- _Directions for this task_
Reproduce, exactly and in full, only the lines below from the one containing "Customer retention is" through the one containing "Today’s retailers are".

- _Given data_
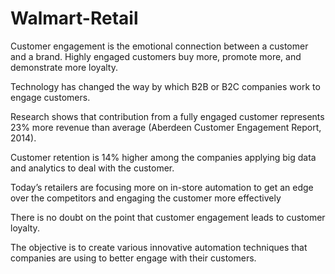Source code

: # Walmart-Retail
Customer   engagement   is   the   emotional   connection   between   a customer and a brand. Highly engaged customers buy more, promote more, and demonstrate more loyalty. ​

Technology has changed the way by which B2B or B2C companies work to engage customers.​

Research shows that contribution from a fully engaged customer represents 23% more revenue than average (Aberdeen Customer Engagement Report, 2014). ​

Customer retention is 14% higher among the companies applying big data and analytics to deal with the customer.​

Today’s retailers are focusing more on in-store automation to get an edge over the competitors and engaging the customer more effectively​

There is no doubt on the point that customer engagement leads to customer loyalty. ​

The objective is to create various innovative automation techniques that companies are using to better engage with their customers.​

- _Solution to this task_
Customer retention is 14% higher among the companies applying big data and analytics to deal with the customer.​

Today’s retailers are focusing more on in-store automation to get an edge over the competitors and engaging the customer more effectively​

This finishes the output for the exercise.